Pentagon to end combat duty ban for women
WASHINGTON -- The Pentagon will lift its ban on women serving in combat, opening hundreds of thousands of front-line positions and potentially elite commando jobs, defense officials said Wednesday.
The changes, to be announced Thursday by Defense Secretary Leon Panetta, will happen gradually.
Each of the service branches must now develop plans for allowing women to seek combat positions, a senior military official said. Some jobs may open as soon as this year, while assessments for others, such as special operations forces, including Navy SEALS and the Army's Delta Force, may take longer.
The branches also will have until January 2016 to make a case that women should remain barred from some jobs.
The groundbreaking move, recommended by the Joint Chiefs of Staff, overturns a 1994 rule prohibiting women from being assigned to smaller ground combat units.
There long has been opposition to putting women in combat, based on questions whether they have the necessary strength and stamina for certain jobs, or whether their presence might hurt unit cohesion.
But as news of Panetta's expected order got out, members of Congress, including the Senate Armed Services Committee chairman, Sen. Carl Levin (D-Mich.) announced support. "It reflects the reality of 21st century military operations," Levin said.
The order expands the department's action of nearly a year ago to open about 14,500 combat positions to women, nearly all of them in the Army. Panetta's decision could open more than 230,000 jobs, many in Army and Marine infantry units, to women.

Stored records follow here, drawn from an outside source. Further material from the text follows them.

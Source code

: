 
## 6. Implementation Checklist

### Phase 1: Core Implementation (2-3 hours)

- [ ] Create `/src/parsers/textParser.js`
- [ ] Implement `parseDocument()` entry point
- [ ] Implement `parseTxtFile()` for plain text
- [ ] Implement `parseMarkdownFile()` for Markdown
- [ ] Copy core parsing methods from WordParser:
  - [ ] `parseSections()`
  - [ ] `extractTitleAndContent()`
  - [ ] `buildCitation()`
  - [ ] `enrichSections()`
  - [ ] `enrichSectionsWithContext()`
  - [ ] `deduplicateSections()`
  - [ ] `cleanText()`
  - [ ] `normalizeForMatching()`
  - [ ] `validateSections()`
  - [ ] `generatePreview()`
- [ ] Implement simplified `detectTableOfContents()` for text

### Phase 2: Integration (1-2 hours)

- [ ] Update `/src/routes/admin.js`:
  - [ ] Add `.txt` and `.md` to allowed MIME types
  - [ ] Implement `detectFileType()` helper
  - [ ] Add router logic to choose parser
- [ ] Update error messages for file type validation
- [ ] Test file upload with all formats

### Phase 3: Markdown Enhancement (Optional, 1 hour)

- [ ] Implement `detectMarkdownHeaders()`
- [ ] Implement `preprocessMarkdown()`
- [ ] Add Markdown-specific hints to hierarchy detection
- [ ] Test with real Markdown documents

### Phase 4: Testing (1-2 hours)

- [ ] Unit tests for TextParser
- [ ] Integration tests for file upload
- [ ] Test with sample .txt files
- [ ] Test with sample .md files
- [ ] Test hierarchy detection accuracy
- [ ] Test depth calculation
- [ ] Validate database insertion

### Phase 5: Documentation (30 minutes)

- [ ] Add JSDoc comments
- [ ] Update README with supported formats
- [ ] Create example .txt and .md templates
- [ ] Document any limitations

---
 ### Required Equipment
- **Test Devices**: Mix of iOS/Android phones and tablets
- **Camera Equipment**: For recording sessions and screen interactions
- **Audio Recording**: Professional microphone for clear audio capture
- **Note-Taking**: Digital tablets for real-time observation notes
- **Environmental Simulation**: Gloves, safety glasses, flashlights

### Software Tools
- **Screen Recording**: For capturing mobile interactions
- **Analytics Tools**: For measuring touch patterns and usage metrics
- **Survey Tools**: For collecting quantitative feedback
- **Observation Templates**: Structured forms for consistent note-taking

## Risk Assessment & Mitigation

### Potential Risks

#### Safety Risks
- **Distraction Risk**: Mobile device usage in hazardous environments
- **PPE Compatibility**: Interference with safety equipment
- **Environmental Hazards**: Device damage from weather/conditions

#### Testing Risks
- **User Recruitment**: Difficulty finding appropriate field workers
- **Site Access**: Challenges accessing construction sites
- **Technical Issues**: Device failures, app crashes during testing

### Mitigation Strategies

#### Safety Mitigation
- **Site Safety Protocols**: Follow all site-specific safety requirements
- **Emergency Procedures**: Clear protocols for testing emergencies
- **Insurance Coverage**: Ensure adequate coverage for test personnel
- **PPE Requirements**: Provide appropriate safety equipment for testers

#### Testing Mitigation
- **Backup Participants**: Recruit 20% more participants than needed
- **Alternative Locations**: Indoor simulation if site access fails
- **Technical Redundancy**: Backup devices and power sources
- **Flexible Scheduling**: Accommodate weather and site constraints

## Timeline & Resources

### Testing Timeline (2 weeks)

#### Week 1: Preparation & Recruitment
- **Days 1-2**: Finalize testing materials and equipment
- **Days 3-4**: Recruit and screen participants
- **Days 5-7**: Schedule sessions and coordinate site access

Women make up about 14 percent of the 1.4 million active military personnel. More than 280,000 women were sent to Iraq, Afghanistan or neighboring nations in support of the wars, and 152 have been killed.

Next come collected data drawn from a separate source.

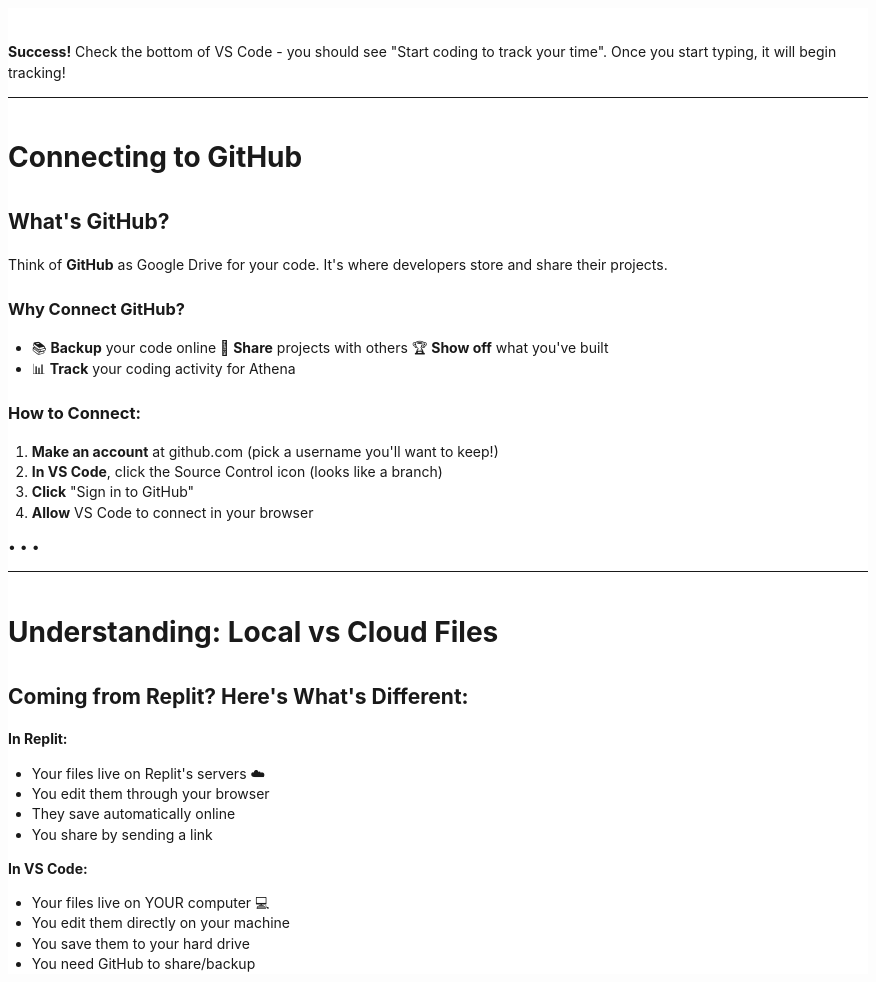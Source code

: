 </div>

<div class="achievement-box">

<br>

**Success!** Check the bottom of VS Code - you should see "Start coding to track your time". Once you start typing, it will begin tracking!

</div>

---

# Connecting to GitHub

## What's GitHub?

Think of **GitHub** as Google Drive for your code. It's where developers store and share their projects.

### Why Connect GitHub?
- 📚 **Backup** your code online 🤝 **Share** projects with others 🏆 **Show off** what you've built
- 📊 **Track** your coding activity for Athena

### How to Connect:
1. **Make an account** at github.com (pick a username you'll want to keep!)
2. **In VS Code**, click the Source Control icon (looks like a branch)
3. **Click** "Sign in to GitHub" 
4. **Allow** VS Code to connect in your browser

<div class="divider">• • •</div>

---



# Understanding: Local vs Cloud Files

## Coming from Replit? Here's What's Different:

**In Replit:**
- Your files live on Replit's servers ☁️
- You edit them through your browser
- They save automatically online
- You share by sending a link

**In VS Code:**
- Your files live on YOUR computer 💻
- You edit them directly on your machine
- You save them to your hard drive
- You need GitHub to share/backup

Under the 1994 Pentagon policy, women were prohibited from being assigned to ground combat units below the brigade level. Historically, brigades were based farther from the front lines and often included top command and support staff.

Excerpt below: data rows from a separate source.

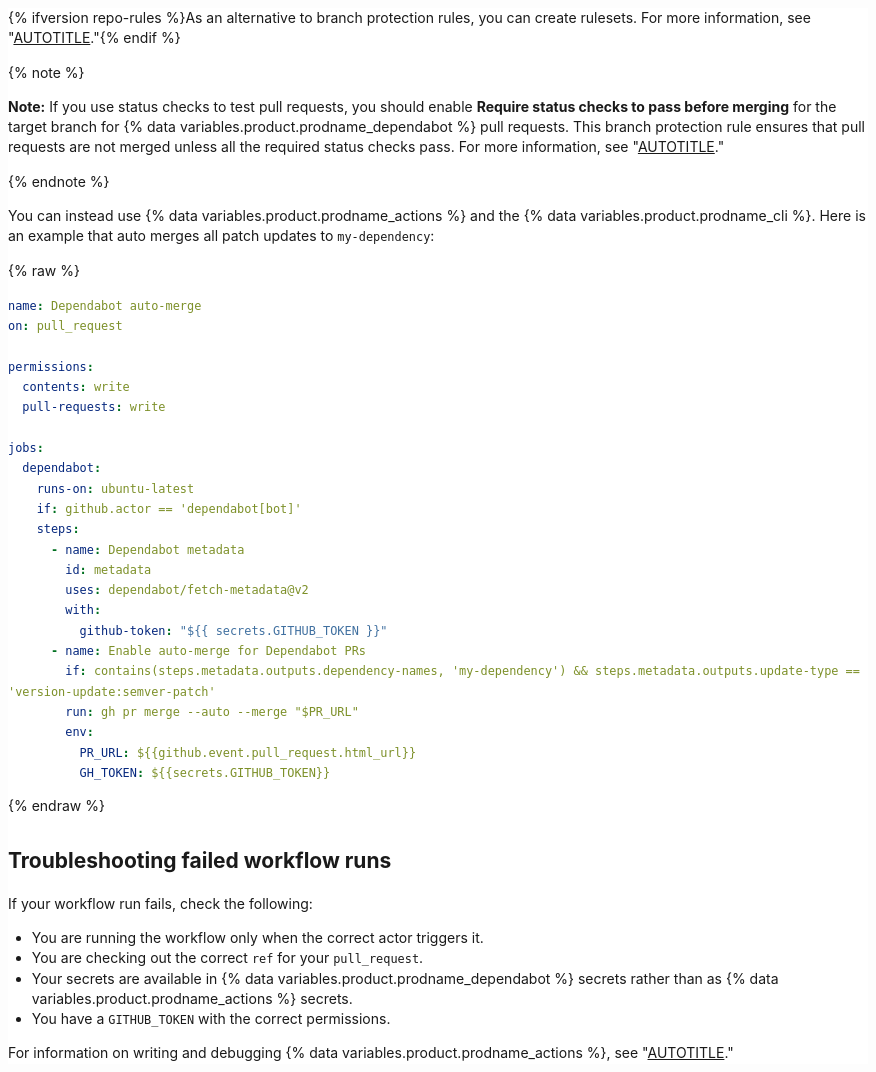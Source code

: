 {% ifversion repo-rules %}As an alternative to branch protection rules, you can create rulesets. For more information, see "[AUTOTITLE](/repositories/configuring-branches-and-merges-in-your-repository/managing-rulesets/about-rulesets)."{% endif %}

{% note %}

**Note:** If you use status checks to test pull requests, you should enable **Require status checks to pass before merging** for the target branch for {% data variables.product.prodname_dependabot %} pull requests. This branch protection rule ensures that pull requests are not merged unless all the required status checks pass. For more information, see "[AUTOTITLE](/repositories/configuring-branches-and-merges-in-your-repository/managing-protected-branches/managing-a-branch-protection-rule)."

{% endnote %}

You can instead use {% data variables.product.prodname_actions %} and the {% data variables.product.prodname_cli %}. Here is an example that auto merges all patch updates to `my-dependency`:

{% raw %}

```yaml
name: Dependabot auto-merge
on: pull_request

permissions:
  contents: write
  pull-requests: write

jobs:
  dependabot:
    runs-on: ubuntu-latest
    if: github.actor == 'dependabot[bot]'
    steps:
      - name: Dependabot metadata
        id: metadata
        uses: dependabot/fetch-metadata@v2
        with:
          github-token: "${{ secrets.GITHUB_TOKEN }}"
      - name: Enable auto-merge for Dependabot PRs
        if: contains(steps.metadata.outputs.dependency-names, 'my-dependency') && steps.metadata.outputs.update-type == 'version-update:semver-patch'
        run: gh pr merge --auto --merge "$PR_URL"
        env:
          PR_URL: ${{github.event.pull_request.html_url}}
          GH_TOKEN: ${{secrets.GITHUB_TOKEN}}
```

{% endraw %}

## Troubleshooting failed workflow runs

If your workflow run fails, check the following:

* You are running the workflow only when the correct actor triggers it.
* You are checking out the correct `ref` for your `pull_request`.
* Your secrets are available in {% data variables.product.prodname_dependabot %} secrets rather than as {% data variables.product.prodname_actions %} secrets.
* You have a `GITHUB_TOKEN` with the correct permissions.

For information on writing and debugging {% data variables.product.prodname_actions %}, see "[AUTOTITLE](/actions/learn-github-actions)."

The necessities of combat in Iraq and Afghanistan, however, propelled women into jobs as medics, military police and intelligence officers that were sometimes attached to the smaller battalion level. So while a woman couldn't be assigned to infantry in a battalion going out on patrol, she could fly the helicopter supporting the unit or move in to provide medical aid.
In the recent conflicts, battlefield lines have been blurred. Insurgents can lurk around every corner, making it almost impossible to keep women clear of combat.
Two lawsuits were filed last year challenging the Pentagon ban, adding pressure on officials to overturn the policy. And the military services have been studying the matter to determine how it may affect performance and morale.
Still, recent surveys have shown it will not be an easy transition. When the Marine Corps sought women for its tough infantry course last year, two volunteered and both failed.